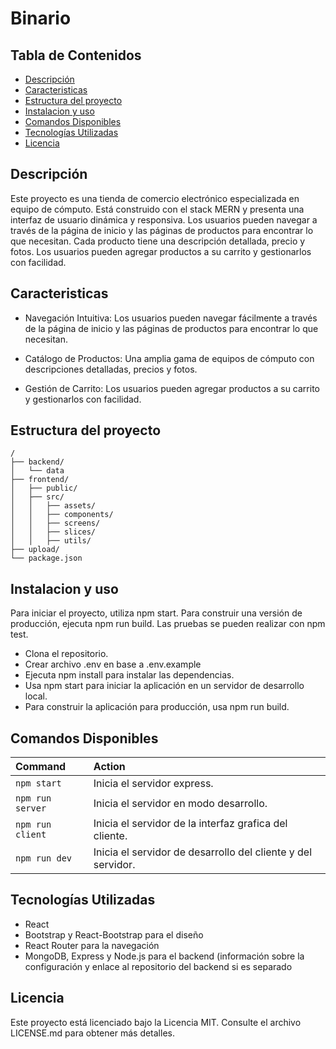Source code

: # Binario

## Tabla de Contenidos

* [Descripción](#descripción)
* [Caracteristicas](#caracteristicas)
* [Estructura del proyecto](#estructura-del-proyecto)
* [Instalacion y uso](#instalacion-y-uso)
* [Comandos Disponibles](#comandos-disponibles)
* [Tecnologías Utilizadas](#tecnologías-utilizadas)
* [Licencia](#licencia)

## Descripción

Este proyecto es una tienda de comercio electrónico especializada en equipo de cómputo. Está construido con el stack MERN y presenta una interfaz de usuario dinámica y responsiva. Los usuarios pueden navegar a través de la página de inicio y las páginas de productos para encontrar lo que necesitan. Cada producto tiene una descripción detallada, precio y fotos. Los usuarios pueden agregar productos a su carrito y gestionarlos con facilidad.

## Caracteristicas

* Navegación Intuitiva: Los usuarios pueden navegar fácilmente a través de la página de inicio y las páginas de productos para encontrar lo que necesitan.

* Catálogo de Productos: Una amplia gama de equipos de cómputo con descripciones detalladas, precios y fotos.

* Gestión de Carrito: Los usuarios pueden agregar productos a su carrito y gestionarlos con facilidad.

## Estructura del proyecto

```text
/
├── backend/
│   └── data
├── frontend/
│   ├── public/
│   ├── src/
│   │   ├── assets/
│   │   ├── components/
│   │   ├── screens/
│   │   ├── slices/
│   │   ├── utils/
├── upload/
└── package.json
```

## Instalacion y uso

Para iniciar el proyecto, utiliza npm start. Para construir una versión de producción, ejecuta npm run build. Las pruebas se pueden realizar con npm test.

* Clona el repositorio.
* Crear archivo .env en base a .env.example
* Ejecuta npm install para instalar las dependencias.
* Usa npm start para iniciar la aplicación en un servidor de desarrollo local.
* Para construir la aplicación para producción, usa npm run build.

## Comandos Disponibles

| Command                   | Action                                           |
| :------------------------ | :----------------------------------------------- |
| `npm start`               | Inicia el servidor express.                      |
| `npm run server`          | Inicia el servidor en modo desarrollo.           |
| `npm run client`          | Inicia el servidor de la interfaz grafica del cliente. |
| `npm run dev`             | Inicia el servidor de desarrollo del cliente y del servidor. |

## Tecnologías Utilizadas

* React
* Bootstrap y React-Bootstrap para el diseño
* React Router para la navegación
* MongoDB, Express y Node.js para el backend (información sobre la configuración y enlace al repositorio del backend si es separado

## Licencia

Este proyecto está licenciado bajo la Licencia MIT. Consulte el archivo LICENSE.md para obtener más detalles.
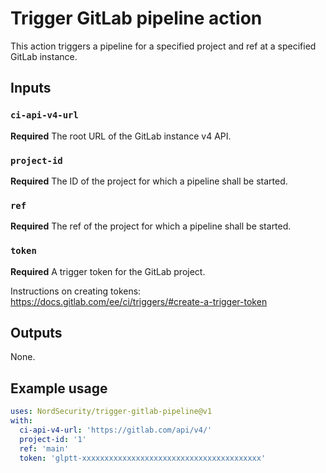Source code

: # Trigger GitLab pipeline action

This action triggers a pipeline for a specified project and ref at a specified GitLab instance.

## Inputs

### `ci-api-v4-url`

**Required** The root URL of the GitLab instance v4 API.

### `project-id`

**Required** The ID of the project for which a pipeline shall be started.

### `ref`

**Required** The ref of the project for which a pipeline shall be started.

### `token`

**Required** A trigger token for the GitLab project.

Instructions on creating tokens: https://docs.gitlab.com/ee/ci/triggers/#create-a-trigger-token

## Outputs

None.

## Example usage

```yaml
uses: NordSecurity/trigger-gitlab-pipeline@v1
with:
  ci-api-v4-url: 'https://gitlab.com/api/v4/'
  project-id: '1'
  ref: 'main'
  token: 'glptt-xxxxxxxxxxxxxxxxxxxxxxxxxxxxxxxxxxxxxxxx'
```

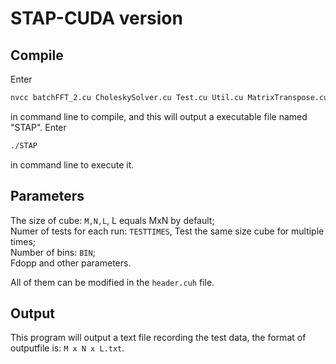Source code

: # STAP-CUDA version

## Compile 
Enter 
```bash
nvcc batchFFT_2.cu CholeskySolver.cu Test.cu Util.cu MatrixTranspose.cu -o STAP -lcublas -lcusolver -lcufft
```

in command line to compile, and this will output a executable file named "STAP". Enter 
```bash
./STAP
```
in command line to execute it.  


## Parameters 
The size of cube: ```M,N,L```, L equals MxN by default;    
Numer of tests for each run: ```TESTTIMES```, Test the same size cube for multiple times;      
Number of bins: ```BIN```;    
Fdopp and other parameters.  

All of them can be modified in the ```header.cuh``` file.

## Output 
This program will output a text file recording the test data, 
the format of outputfile is: ```M x N x L.txt```.
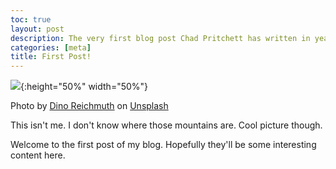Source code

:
 ```yaml
---
toc: true
layout: post
description: The very first blog post Chad Pritchett has written in years.
categories: [meta]
title: First Post!
---
```


![](https://images.unsplash.com/photo-1461263895214-7761d3a942de?ixlib=rb-1.2.1&q=80&fm=jpg&crop=entropy&cs=tinysrgb&w=1080&fit=max&ixid=eyJhcHBfaWQiOjF9){:height="50%" width="50%"}

Photo by [Dino Reichmuth](https://unsplash.com/@dinoreichmuth?utm_source=unsplash&utm_medium=referral&utm_content=creditCopyText) on [Unsplash](https://unsplash.com/@cpritchett/likes?utm_source=unsplash&utm_medium=referral&utm_content=creditCopyText)


This isn't me. I don't know where those mountains are.  Cool picture though. 

Welcome to the first post of my blog.  Hopefully they'll be some interesting content here.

TASK DIRECTIONS: Please, from the entries above, set down exactly the lines from the one containing "usa npm run build." through the one containing "el servidor express.", and only those.

TASK RESPONSE:
* Para construir la aplicación para producción, usa npm run build.

## Comandos Disponibles

| Command                   | Action                                           |
| :------------------------ | :----------------------------------------------- |
| `npm start`               | Inicia el servidor express.                      |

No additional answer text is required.